**What to do**
Look through the data below, and copy each line that carries the word "vehicles".

**Study material**
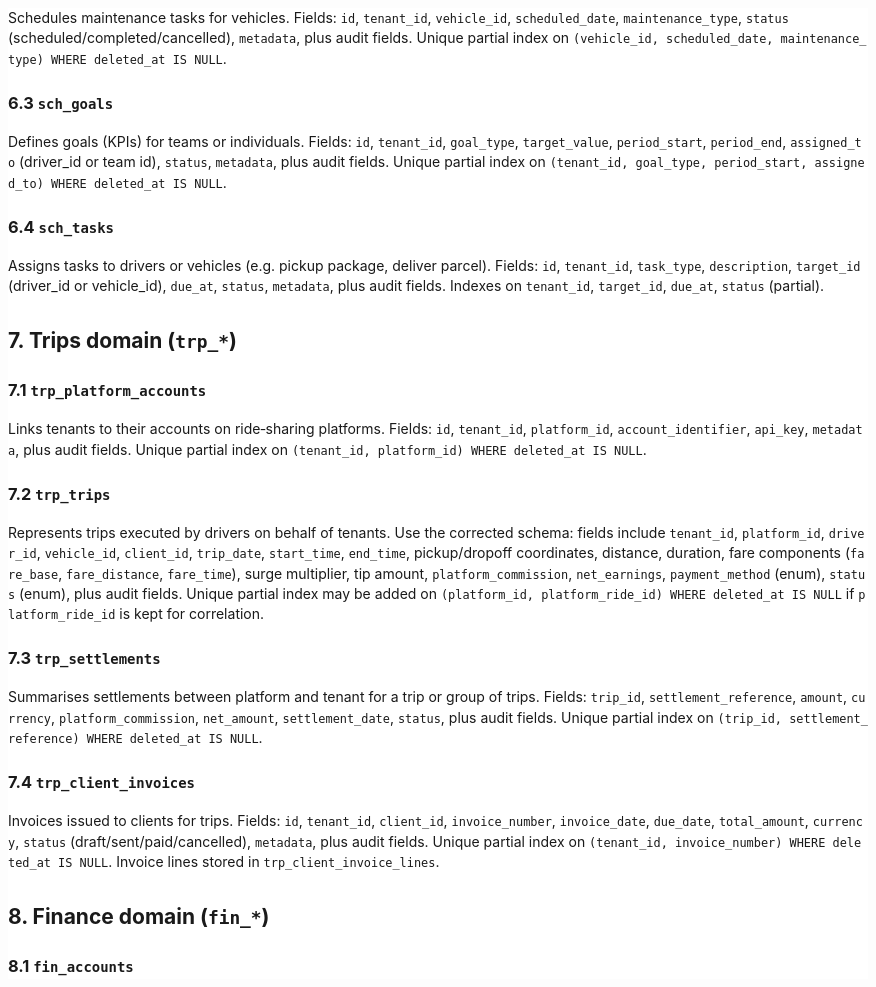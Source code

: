 Schedules maintenance tasks for vehicles. Fields: `id`, `tenant_id`, `vehicle_id`, `scheduled_date`, `maintenance_type`, `status` (scheduled/completed/cancelled), `metadata`, plus audit fields. Unique partial index on `(vehicle_id, scheduled_date, maintenance_type) WHERE deleted_at IS NULL`.

### 6.3 `sch_goals`

Defines goals (KPIs) for teams or individuals. Fields: `id`, `tenant_id`, `goal_type`, `target_value`, `period_start`, `period_end`, `assigned_to` (driver_id or team id), `status`, `metadata`, plus audit fields. Unique partial index on `(tenant_id, goal_type, period_start, assigned_to) WHERE deleted_at IS NULL`.

### 6.4 `sch_tasks`

Assigns tasks to drivers or vehicles (e.g. pickup package, deliver parcel). Fields: `id`, `tenant_id`, `task_type`, `description`, `target_id` (driver_id or vehicle_id), `due_at`, `status`, `metadata`, plus audit fields. Indexes on `tenant_id`, `target_id`, `due_at`, `status` (partial).

## 7. Trips domain (`trp_*`)

### 7.1 `trp_platform_accounts`

Links tenants to their accounts on ride‑sharing platforms. Fields: `id`, `tenant_id`, `platform_id`, `account_identifier`, `api_key`, `metadata`, plus audit fields. Unique partial index on `(tenant_id, platform_id) WHERE deleted_at IS NULL`.

### 7.2 `trp_trips`

Represents trips executed by drivers on behalf of tenants. Use the corrected schema: fields include `tenant_id`, `platform_id`, `driver_id`, `vehicle_id`, `client_id`, `trip_date`, `start_time`, `end_time`, pickup/dropoff coordinates, distance, duration, fare components (`fare_base`, `fare_distance`, `fare_time`), surge multiplier, tip amount, `platform_commission`, `net_earnings`, `payment_method` (enum), `status` (enum), plus audit fields. Unique partial index may be added on `(platform_id, platform_ride_id) WHERE deleted_at IS NULL` if `platform_ride_id` is kept for correlation.

### 7.3 `trp_settlements`

Summarises settlements between platform and tenant for a trip or group of trips. Fields: `trip_id`, `settlement_reference`, `amount`, `currency`, `platform_commission`, `net_amount`, `settlement_date`, `status`, plus audit fields. Unique partial index on `(trip_id, settlement_reference) WHERE deleted_at IS NULL`.

### 7.4 `trp_client_invoices`

Invoices issued to clients for trips. Fields: `id`, `tenant_id`, `client_id`, `invoice_number`, `invoice_date`, `due_date`, `total_amount`, `currency`, `status` (draft/sent/paid/cancelled), `metadata`, plus audit fields. Unique partial index on `(tenant_id, invoice_number) WHERE deleted_at IS NULL`. Invoice lines stored in `trp_client_invoice_lines`.

## 8. Finance domain (`fin_*`)

### 8.1 `fin_accounts`
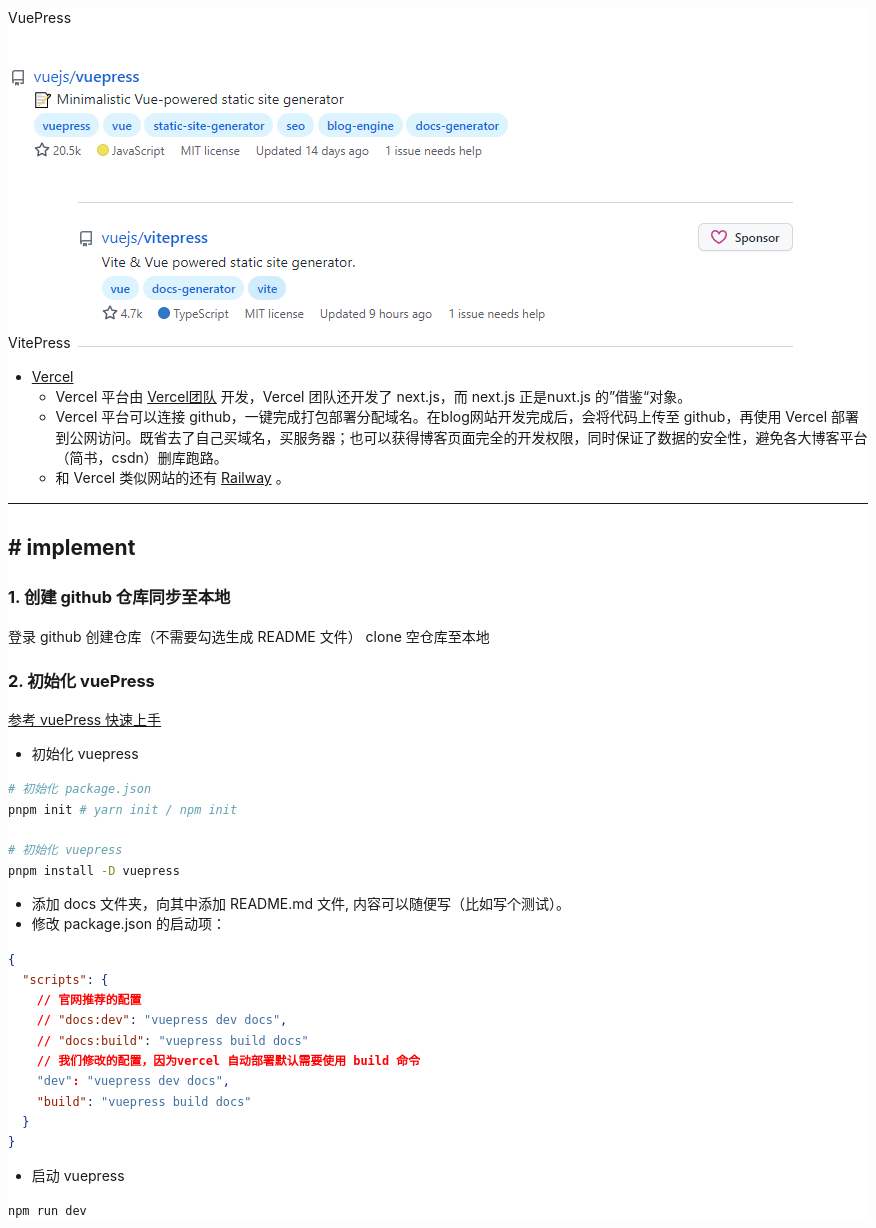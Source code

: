 VuePress

![](../image/vercel3.png)

VitePress
![](../image/vercel4.png)

- [Vercel](https://vercel.com/) 
	- Vercel 平台由 [Vercel团队](https://github.com/vercel) 开发，Vercel 团队还开发了 next.js，而 next.js 正是nuxt.js 的”借鉴“对象。 
	- Vercel 平台可以连接 github，一键完成打包部署分配域名。在blog网站开发完成后，会将代码上传至 github，再使用 Vercel 部署到公网访问。既省去了自己买域名，买服务器；也可以获得博客页面完全的开发权限，同时保证了数据的安全性，避免各大博客平台（简书，csdn）删库跑路。
	- 和 Vercel 类似网站的还有 [Railway](https://railway.app/) 。

---

## # implement
### 1. 创建 github 仓库同步至本地
登录 github 创建仓库（不需要勾选生成 README 文件）
clone 空仓库至本地
### 2. 初始化 vuePress
[参考 vuePress 快速上手](https://vuepress.vuejs.org/zh/guide/getting-started.html)

- 初始化 vuepress
```bash
# 初始化 package.json
pnpm init # yarn init / npm init

# 初始化 vuepress
pnpm install -D vuepress
```

- 添加 docs 文件夹，向其中添加 README.md 文件, 内容可以随便写（比如写个测试）。
- 修改 package.json 的启动项：
```JSON
{
  "scripts": {
    // 官网推荐的配置
    // "docs:dev": "vuepress dev docs",
    // "docs:build": "vuepress build docs"
  	// 我们修改的配置，因为vercel 自动部署默认需要使用 build 命令
    "dev": "vuepress dev docs", 
    "build": "vuepress build docs"
  }
}
```
- 启动 vuepress
```bash
npm run dev
```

**Output for this exercise**
: Schedules maintenance tasks for vehicles. Fields: `id`, `tenant_id`, `vehicle_id`, `scheduled_date`, `maintenance_type`, `status` (scheduled/completed/cancelled), `metadata`, plus audit fields. Unique partial index on `(vehicle_id, scheduled_date, maintenance_type) WHERE deleted_at IS NULL`.
Assigns tasks to drivers or vehicles (e.g. pickup package, deliver parcel). Fields: `id`, `tenant_id`, `task_type`, `description`, `target_id` (driver_id or vehicle_id), `due_at`, `status`, `metadata`, plus audit fields. Indexes on `tenant_id`, `target_id`, `due_at`, `status` (partial).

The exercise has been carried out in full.